If a line in the entries below contains "horse", copy it.

<<<<

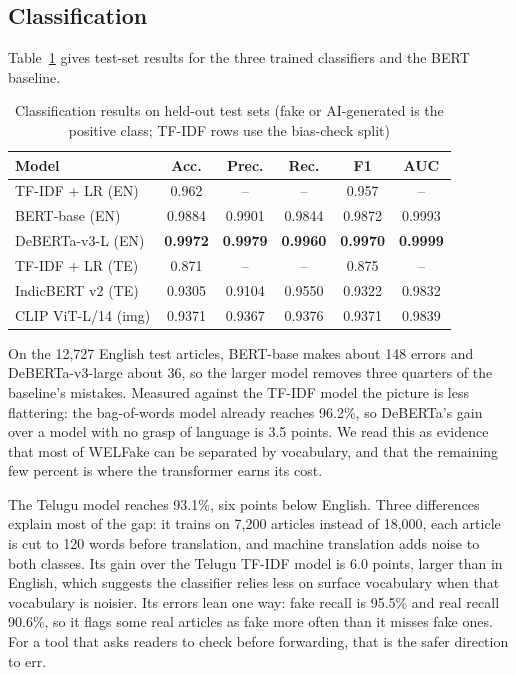 \documentclass[conference]{IEEEtran}
\begin{document}
\subsection{Classification}
Table~\ref{tab:cls} gives test-set results for the three trained classifiers and the BERT baseline.

\begin{table}[t]
\caption{Classification results on held-out test sets (fake or AI-generated is the positive class; TF-IDF rows use the bias-check split)}
\label{tab:cls}
\centering
\footnotesize
\setlength{\tabcolsep}{3.2pt}
\begin{tabular}{@{}lccccc@{}}
\toprule
Model & Acc. & Prec. & Rec. & F1 & AUC \\
\midrule
TF-IDF + LR (EN) & 0.962 & -- & -- & 0.957 & -- \\
BERT-base (EN) & 0.9884 & 0.9901 & 0.9844 & 0.9872 & 0.9993 \\
DeBERTa-v3-L (EN) & \textbf{0.9972} & \textbf{0.9979} & \textbf{0.9960} & \textbf{0.9970} & \textbf{0.9999} \\
\midrule
TF-IDF + LR (TE) & 0.871 & -- & -- & 0.875 & -- \\
IndicBERT v2 (TE) & 0.9305 & 0.9104 & 0.9550 & 0.9322 & 0.9832 \\
\midrule
CLIP ViT-L/14 (img) & 0.9371 & 0.9367 & 0.9376 & 0.9371 & 0.9839 \\
\bottomrule
\end{tabular}
\end{table}

On the 12,727 English test articles, BERT-base makes about 148 errors and DeBERTa-v3-large about 36, so the larger model removes three quarters of the baseline's mistakes. Measured against the TF-IDF model the picture is less flattering: the bag-of-words model already reaches 96.2\%, so DeBERTa's gain over a model with no grasp of language is 3.5 points. We read this as evidence that most of WELFake can be separated by vocabulary, and that the remaining few percent is where the transformer earns its cost.

The Telugu model reaches 93.1\%, six points below English. Three differences explain most of the gap: it trains on 7,200 articles instead of 18,000, each article is cut to 120 words before translation, and machine translation adds noise to both classes. Its gain over the Telugu TF-IDF model is 6.0 points, larger than in English, which suggests the classifier relies less on surface vocabulary when that vocabulary is noisier. Its errors lean one way: fake recall is 95.5\% and real recall 90.6\%, so it flags some real articles as fake more often than it misses fake ones. For a tool that asks readers to check before forwarding, that is the safer direction to err.
\end{document}
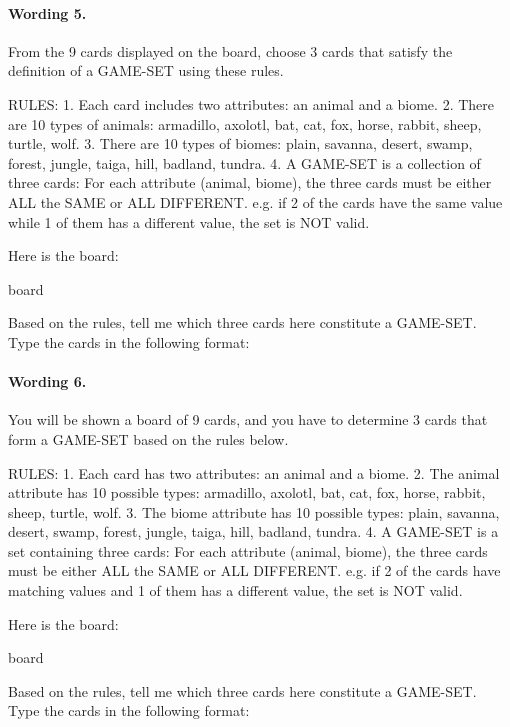 \paragraph{Wording 5.}
\begin{promptbox}
From the 9 cards displayed on the board, choose 3 cards that satisfy the definition of a GAME-SET using these rules.

RULES:
1. Each card includes two attributes: an animal and a biome.
2. There are 10 types of animals: armadillo, axolotl, bat, cat, fox, horse, rabbit, sheep, turtle, wolf.
3. There are 10 types of biomes: plain, savanna, desert, swamp, forest, jungle, taiga, hill, badland, tundra.
4. A GAME-SET is a collection of three cards: For each attribute (animal, biome), the three cards must be either ALL the SAME or ALL DIFFERENT. e.g. if 2 of the cards have the same value while 1 of them has a different value, the set is NOT valid.

Here is the board:

{board}

Based on the rules, tell me which three cards here constitute a GAME-SET. Type the cards in the following format:
\end{promptbox}

\paragraph{Wording 6.}
\begin{promptbox}
You will be shown a board of 9 cards, and you have to determine 3 cards that form a GAME-SET based on the rules below.

RULES:
1. Each card has two attributes: an animal and a biome.
2. The animal attribute has 10 possible types: armadillo, axolotl, bat, cat, fox, horse, rabbit, sheep, turtle, wolf.
3. The biome attribute has 10 possible types: plain, savanna, desert, swamp, forest, jungle, taiga, hill, badland, tundra.
4. A GAME-SET is a set containing three cards: For each attribute (animal, biome), the three cards must be either ALL the SAME or ALL DIFFERENT. e.g. if 2 of the cards have matching values and 1 of them has a different value, the set is NOT valid.

Here is the board:

{board}

Based on the rules, tell me which three cards here constitute a GAME-SET. Type the cards in the following format:
\end{promptbox}

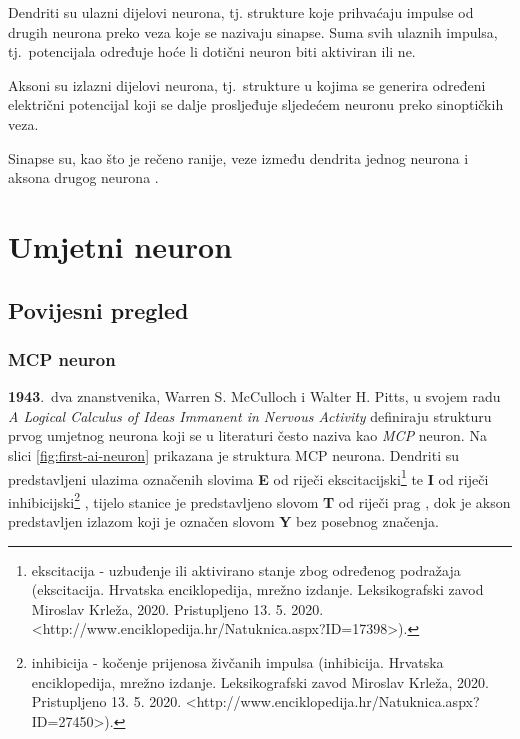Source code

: \documentclass[times, utf8, zavrsni]{fer}
\begin{document}
Dendriti  su ulazni dijelovi neurona, tj. strukture koje prihvaćaju impulse od drugih neurona preko veza koje se nazivaju sinapse. Suma svih ulaznih impulsa, tj.\ potencijala određuje hoće li dotični neuron biti aktiviran ili ne.

Aksoni  su izlazni dijelovi neurona, tj.\ strukture u kojima se generira određeni električni potencijal koji se dalje prosljeđuje sljedećem neuronu preko sinoptičkih veza.

Sinapse  su, kao što je rečeno ranije, veze između dendrita jednog neurona i aksona drugog neurona \citep{bioNeuron}.

\section{Umjetni neuron}

\subsection{Povijesni pregled}

\subsubsection{MCP neuron}

\textbf{1943}.\ dva znanstvenika, Warren S. McCulloch i Walter H. Pitts, u svojem radu \textit{A Logical Calculus of Ideas Immanent in Nervous Activity} definiraju strukturu prvog umjetnog neurona koji se u literaturi često naziva kao \textit{MCP} neuron. Na slici \ref{fig:first-ai-neuron} prikazana je struktura MCP neurona. Dendriti su predstavljeni ulazima označenih slovima \textbf{E} od riječi ekscitacijski\footnote{ekscitacija - uzbuđenje ili aktivirano stanje zbog određenog podražaja (ekscitacija. Hrvatska enciklopedija, mrežno izdanje. Leksikografski zavod Miroslav Krleža, 2020. Pristupljeno 13. 5. 2020. <http://www.enciklopedija.hr/Natuknica.aspx?ID=17398>).}  te \textbf{I} od riječi inhibicijski\footnote{inhibicija - kočenje prijenosa živčanih impulsa (inhibicija. Hrvatska enciklopedija, mrežno izdanje. Leksikografski zavod Miroslav Krleža, 2020. Pristupljeno 13. 5. 2020. <http://www.enciklopedija.hr/Natuknica.aspx?ID=27450>).} , tijelo stanice je predstavljeno slovom \textbf{T} od riječi prag , dok je akson predstavljen izlazom koji je označen slovom \textbf{Y} bez posebnog značenja.
\end{document}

>>>>

WRITTEN SOLUTION:
2. There are 10 types of animals: armadillo, axolotl, bat, cat, fox, horse, rabbit, sheep, turtle, wolf.
2. The animal attribute has 10 possible types: armadillo, axolotl, bat, cat, fox, horse, rabbit, sheep, turtle, wolf.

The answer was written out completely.